SJ4066SW WATERGATE STREET AND ROW 595-1/3/419 (North side) 28/07/55 Guildhall (Formerly Listed as: WATERGATE STREET Guildhall)

GV II

Formerly known as: Holy Trinity Church WATERGATE STREET. Church, now Guildhall. 1865-9, rebuilt on the site of one of the City's 9 medieval parish churches to the design of James Harrison but completed after his death by Kelly and Edwards of Chester, in Geometrical Decorated style; converted to Guildhall early 1960s. Red sandstone; grey slate roofs. PLAN: continuous nave and chancel, west porch, detached south spire and porch, south priest's vestry. EXTERIOR: west window of 7 lights above gabled porch has Geometrical tracery; south aisle has traceried windows of 3 lights, and to east of 4 lights; 7-light east window has tracery similar to west window; the north aisle windows, blocked C20 to the nave, of 3 lights with tracery to the chancel and of 4 lights to east end; the clerestory has 2-light windows to the nave, paired lancets to the chancel. The spire has a 3-stage tower with oak-boarded double doors to east having blank tracery panels above with relief sculpture of Christ enthroned, under a gable moulding; a traceried 2-light window in the south wall.
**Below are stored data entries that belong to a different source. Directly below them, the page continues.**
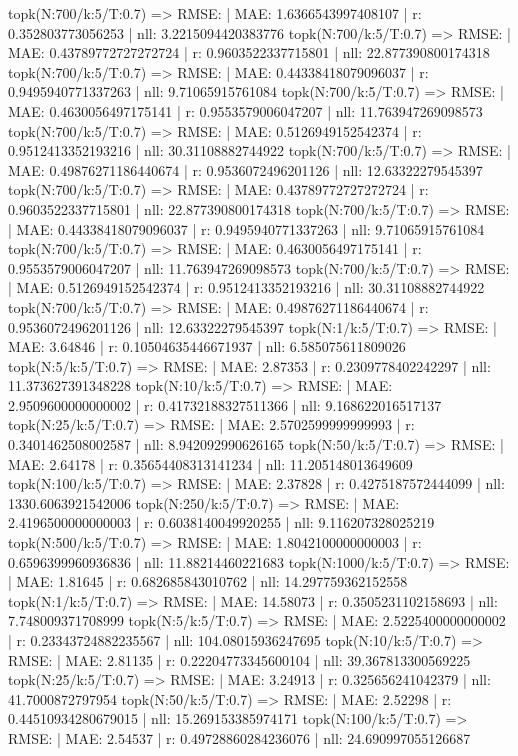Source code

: topk(N:700/k:5/T:0.7) => RMSE: | MAE: 1.6366543997408107 | r: 0.352803773056253 | nll: 3.2215094420383776
topk(N:700/k:5/T:0.7) => RMSE: | MAE: 0.43789772727272724 | r: 0.9603522337715801 | nll: 22.877390800174318
topk(N:700/k:5/T:0.7) => RMSE: | MAE: 0.44338418079096037 | r: 0.9495940771337263 | nll: 9.71065915761084
topk(N:700/k:5/T:0.7) => RMSE: | MAE: 0.4630056497175141 | r: 0.9553579006047207 | nll: 11.763947269098573
topk(N:700/k:5/T:0.7) => RMSE: | MAE: 0.5126949152542374 | r: 0.9512413352193216 | nll: 30.31108882744922
topk(N:700/k:5/T:0.7) => RMSE: | MAE: 0.49876271186440674 | r: 0.9536072496201126 | nll: 12.63322279545397
topk(N:700/k:5/T:0.7) => RMSE: | MAE: 0.43789772727272724 | r: 0.9603522337715801 | nll: 22.877390800174318
topk(N:700/k:5/T:0.7) => RMSE: | MAE: 0.44338418079096037 | r: 0.9495940771337263 | nll: 9.71065915761084
topk(N:700/k:5/T:0.7) => RMSE: | MAE: 0.4630056497175141 | r: 0.9553579006047207 | nll: 11.763947269098573
topk(N:700/k:5/T:0.7) => RMSE: | MAE: 0.5126949152542374 | r: 0.9512413352193216 | nll: 30.31108882744922
topk(N:700/k:5/T:0.7) => RMSE: | MAE: 0.49876271186440674 | r: 0.9536072496201126 | nll: 12.63322279545397
topk(N:1/k:5/T:0.7) => RMSE: | MAE: 3.64846 | r: 0.10504635446671937 | nll: 6.585075611809026
topk(N:5/k:5/T:0.7) => RMSE: | MAE: 2.87353 | r: 0.2309778402242297 | nll: 11.373627391348228
topk(N:10/k:5/T:0.7) => RMSE: | MAE: 2.9509600000000002 | r: 0.41732188327511366 | nll: 9.168622016517137
topk(N:25/k:5/T:0.7) => RMSE: | MAE: 2.5702599999999993 | r: 0.3401462508002587 | nll: 8.942092990626165
topk(N:50/k:5/T:0.7) => RMSE: | MAE: 2.64178 | r: 0.35654408313141234 | nll: 11.205148013649609
topk(N:100/k:5/T:0.7) => RMSE: | MAE: 2.37828 | r: 0.4275187572444099 | nll: 1330.6063921542006
topk(N:250/k:5/T:0.7) => RMSE: | MAE: 2.4196500000000003 | r: 0.6038140049920255 | nll: 9.116207328025219
topk(N:500/k:5/T:0.7) => RMSE: | MAE: 1.8042100000000003 | r: 0.6596399960936836 | nll: 11.88214460221683
topk(N:1000/k:5/T:0.7) => RMSE: | MAE: 1.81645 | r: 0.682685843010762 | nll: 14.297759362152558
topk(N:1/k:5/T:0.7) => RMSE: | MAE: 14.58073 | r: 0.3505231102158693 | nll: 7.748009371708999
topk(N:5/k:5/T:0.7) => RMSE: | MAE: 2.5225400000000002 | r: 0.23343724882235567 | nll: 104.08015936247695
topk(N:10/k:5/T:0.7) => RMSE: | MAE: 2.81135 | r: 0.22204773345600104 | nll: 39.367813300569225
topk(N:25/k:5/T:0.7) => RMSE: | MAE: 3.24913 | r: 0.325656241042379 | nll: 41.7000872797954
topk(N:50/k:5/T:0.7) => RMSE: | MAE: 2.52298 | r: 0.44510934280679015 | nll: 15.269153385974171
topk(N:100/k:5/T:0.7) => RMSE: | MAE: 2.54537 | r: 0.49728860284236076 | nll: 24.690997055126687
The second stage has a lancet and a clock face to the east and south; the third stage has traceried 2-light bell-openings; corner buttresses; pierced parapet; recessed octagonal stone spire with 3 lucarnes to each cardinal face, the lowest ones containing 2-light traceried windows. INTERIOR: stripped of most fittings and with inserted timber partitions east of the porch in the south aisle and in the chancel and its north aisle, has arcades of 6 nave bays and 2 chancel bays, with octagonal piers and corbelled clerestory shafts supporting arch-braced trusses; the chancel is differentiated only by a heavier truss on paired shafts. The glass in the east window depicts God, major Old Testament figures and saints, some associated with the diocese to Lichfield and Chester; the western window in the south aisle depicts Christ, Isiah and David; the former chancel screen is behind the partition of the east chamber; the reredos is concealed behind lightweight cladding beneath the east window. (The Buildings of England: Pevsner N & Hubbard E: Cheshire:

Harmondsworth: 1971-; Bartholomew City Guides: Harris B: Chester: Edinburgh: 1979-: 103).